3. Could Not Activate iPhone
This was an update that hit really close to home, and will be quite useful for yours truly. Apple has added the wonderful enhancement of not being able to activate iPhones (seen in picture on the right).
One of the many new features of iOS7 over which the public is salivating.
With the old operating systems, receiving text messages and phone calls, reading emails, and just generally being able to use my iPhone was cumbersome at best. iOS 7 eliminates said trials, and allows me to stare at a white screen for forty five minutes while debating the drive to the nearest Apple Store. A few things that may go unappreciated about this enhancement: the typeface, the simplicity, and the surprisingly helpful advice. “This may take a few minutes,” the words proclaim. No, I think to myself. It’s only felt like minutes, but this “problem” has persisted for several hours. Thank you, Apple.
4. Twitter Integration
What’s that? They added this before?
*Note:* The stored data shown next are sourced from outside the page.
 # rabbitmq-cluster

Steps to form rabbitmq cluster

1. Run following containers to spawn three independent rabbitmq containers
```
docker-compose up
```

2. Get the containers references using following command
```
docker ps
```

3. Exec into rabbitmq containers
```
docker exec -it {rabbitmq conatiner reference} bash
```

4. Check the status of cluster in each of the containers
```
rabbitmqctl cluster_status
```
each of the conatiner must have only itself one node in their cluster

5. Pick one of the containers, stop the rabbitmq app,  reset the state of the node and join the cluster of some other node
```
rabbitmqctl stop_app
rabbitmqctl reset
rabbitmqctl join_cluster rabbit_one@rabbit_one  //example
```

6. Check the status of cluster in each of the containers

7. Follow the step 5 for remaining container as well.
Sure, they may have added what they called “twitter integration” before, but Apple has really stepped up its game this year. iOS 7 takes the current reliance on social media and adds another level with what they call “Twitter templates”. These templates are really quite simple; the moment a user attempts to download iOS 7, he or she immediately sends out a tweet asking other if they have been able to successfully download and install the operating system. Genius! No longer are people required to “be patient” or “have original thoughts”. Apple has recognized the need for redundancy within 140 characters or less, and has brought such needs into the technological era.